Audit Committee Accounting Expertise and the Mitigation of Strategic Auditor Behavior
The Accounting Review 96 (4): 289-314.
54 Pages Posted: 25 Apr 2019 Last revised: 31 May 2023
Date Written: July 2020
Abstract
Our study is motivated by the theory of credence goods in the auditing setting. We propose that audit committee accounting expertise should reduce information asymmetries between the auditor and the client, thereby limiting auditors’ ability to over-audit and under-audit. Consistent with this notion, our results indicate that when audit committees have accounting expertise, clients (1) pay lower fees when changes in standards decrease required audit effort; (2) pay a smaller fee premium in the presence of remediated material weaknesses; and (3) have a reduced likelihood of restatement when audit market competition is high.
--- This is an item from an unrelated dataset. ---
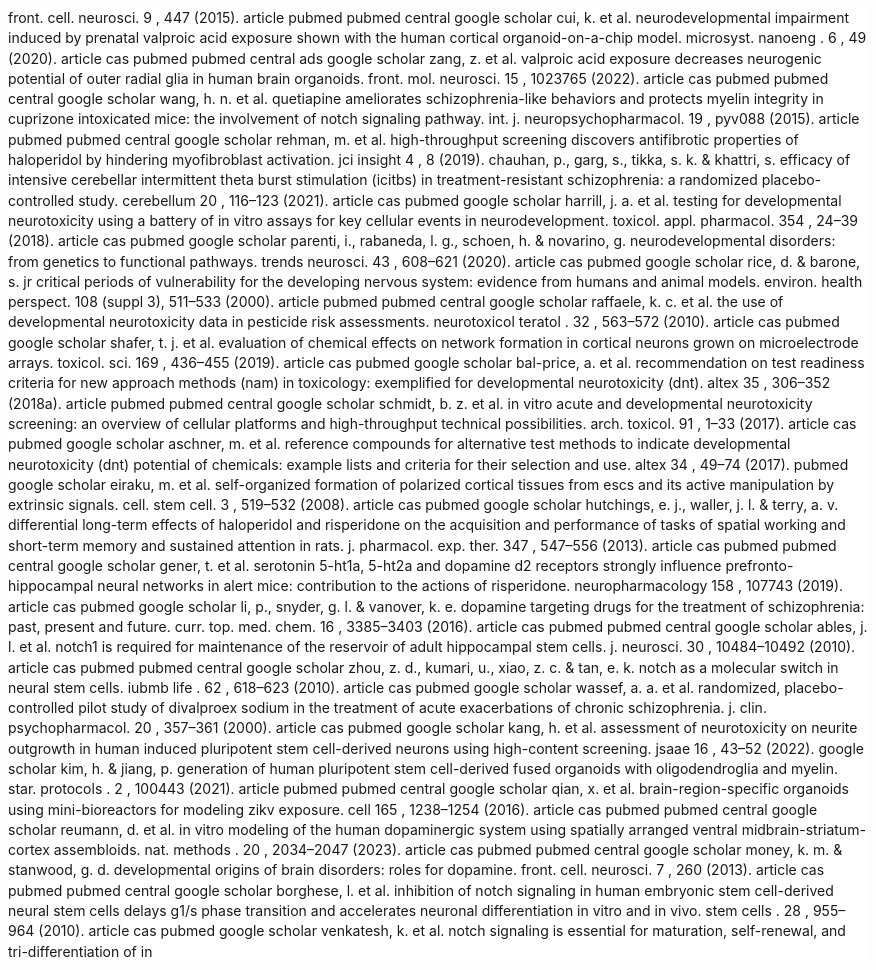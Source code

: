 front. cell. neurosci. 9 , 447 (2015). article pubmed pubmed central google scholar cui, k. et al. neurodevelopmental impairment induced by prenatal valproic acid exposure shown with the human cortical organoid-on-a-chip model. microsyst. nanoeng . 6 , 49 (2020). article cas pubmed pubmed central ads google scholar zang, z. et al. valproic acid exposure decreases neurogenic potential of outer radial glia in human brain organoids. front. mol. neurosci. 15 , 1023765 (2022). article cas pubmed pubmed central google scholar wang, h. n. et al. quetiapine ameliorates schizophrenia-like behaviors and protects myelin integrity in cuprizone intoxicated mice: the involvement of notch signaling pathway. int. j. neuropsychopharmacol. 19 , pyv088 (2015). article pubmed pubmed central google scholar rehman, m. et al. high-throughput screening discovers antifibrotic properties of haloperidol by hindering myofibroblast activation. jci insight 4 , 8 (2019). chauhan, p., garg, s., tikka, s. k. &amp; khattri, s. efficacy of intensive cerebellar intermittent theta burst stimulation (icitbs) in treatment-resistant schizophrenia: a randomized placebo-controlled study. cerebellum 20 , 116–123 (2021). article cas pubmed google scholar harrill, j. a. et al. testing for developmental neurotoxicity using a battery of in vitro assays for key cellular events in neurodevelopment. toxicol. appl. pharmacol. 354 , 24–39 (2018). article cas pubmed google scholar parenti, i., rabaneda, l. g., schoen, h. &amp; novarino, g. neurodevelopmental disorders: from genetics to functional pathways. trends neurosci. 43 , 608–621 (2020). article cas pubmed google scholar rice, d. &amp; barone, s. jr critical periods of vulnerability for the developing nervous system: evidence from humans and animal models. environ. health perspect. 108 (suppl 3), 511–533 (2000). article pubmed pubmed central google scholar raffaele, k. c. et al. the use of developmental neurotoxicity data in pesticide risk assessments. neurotoxicol teratol . 32 , 563–572 (2010). article cas pubmed google scholar shafer, t. j. et al. evaluation of chemical effects on network formation in cortical neurons grown on microelectrode arrays. toxicol. sci. 169 , 436–455 (2019). article cas pubmed google scholar bal-price, a. et al. recommendation on test readiness criteria for new approach methods (nam) in toxicology: exemplified for developmental neurotoxicity (dnt). altex 35 , 306–352 (2018a). article pubmed pubmed central google scholar schmidt, b. z. et al. in vitro acute and developmental neurotoxicity screening: an overview of cellular platforms and high-throughput technical possibilities. arch. toxicol. 91 , 1–33 (2017). article cas pubmed google scholar aschner, m. et al. reference compounds for alternative test methods to indicate developmental neurotoxicity (dnt) potential of chemicals: example lists and criteria for their selection and use. altex 34 , 49–74 (2017). pubmed google scholar eiraku, m. et al. self-organized formation of polarized cortical tissues from escs and its active manipulation by extrinsic signals. cell. stem cell. 3 , 519–532 (2008). article cas pubmed google scholar hutchings, e. j., waller, j. l. &amp; terry, a. v. differential long-term effects of haloperidol and risperidone on the acquisition and performance of tasks of spatial working and short-term memory and sustained attention in rats. j. pharmacol. exp. ther. 347 , 547–556 (2013). article cas pubmed pubmed central google scholar gener, t. et al. serotonin 5-ht1a, 5-ht2a and dopamine d2 receptors strongly influence prefronto-hippocampal neural networks in alert mice: contribution to the actions of risperidone. neuropharmacology 158 , 107743 (2019). article cas pubmed google scholar li, p., snyder, g. l. &amp; vanover, k. e. dopamine targeting drugs for the treatment of schizophrenia: past, present and future. curr. top. med. chem. 16 , 3385–3403 (2016). article cas pubmed pubmed central google scholar ables, j. l. et al. notch1 is required for maintenance of the reservoir of adult hippocampal stem cells. j. neurosci. 30 , 10484–10492 (2010). article cas pubmed pubmed central google scholar zhou, z. d., kumari, u., xiao, z. c. &amp; tan, e. k. notch as a molecular switch in neural stem cells. iubmb life . 62 , 618–623 (2010). article cas pubmed google scholar wassef, a. a. et al. randomized, placebo-controlled pilot study of divalproex sodium in the treatment of acute exacerbations of chronic schizophrenia. j. clin. psychopharmacol. 20 , 357–361 (2000). article cas pubmed google scholar kang, h. et al. assessment of neurotoxicity on neurite outgrowth in human induced pluripotent stem cell-derived neurons using high-content screening. jsaae 16 , 43–52 (2022). google scholar kim, h. &amp; jiang, p. generation of human pluripotent stem cell-derived fused organoids with oligodendroglia and myelin. star. protocols . 2 , 100443 (2021). article pubmed pubmed central google scholar qian, x. et al. brain-region-specific organoids using mini-bioreactors for modeling zikv exposure. cell 165 , 1238–1254 (2016). article cas pubmed pubmed central google scholar reumann, d. et al. in vitro modeling of the human dopaminergic system using spatially arranged ventral midbrain-striatum-cortex assembloids. nat. methods . 20 , 2034–2047 (2023). article cas pubmed pubmed central google scholar money, k. m. &amp; stanwood, g. d. developmental origins of brain disorders: roles for dopamine. front. cell. neurosci. 7 , 260 (2013). article cas pubmed pubmed central google scholar borghese, l. et al. inhibition of notch signaling in human embryonic stem cell-derived neural stem cells delays g1/s phase transition and accelerates neuronal differentiation in vitro and in vivo. stem cells . 28 , 955–964 (2010). article cas pubmed google scholar venkatesh, k. et al. notch signaling is essential for maturation, self-renewal, and tri-differentiation of in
Our findings in the under-auditing setting generally are strongest among non-Big 4 engagements, consistent with non-Big 4 auditors being less sensitive to market-wide disciplining mechanisms such as reputation, legal liability, and professional regulation. We also provide evidence that the nature of audit committee members’ accounting expertise differentially impacts the committee’s ability to curtail over- and under-auditing.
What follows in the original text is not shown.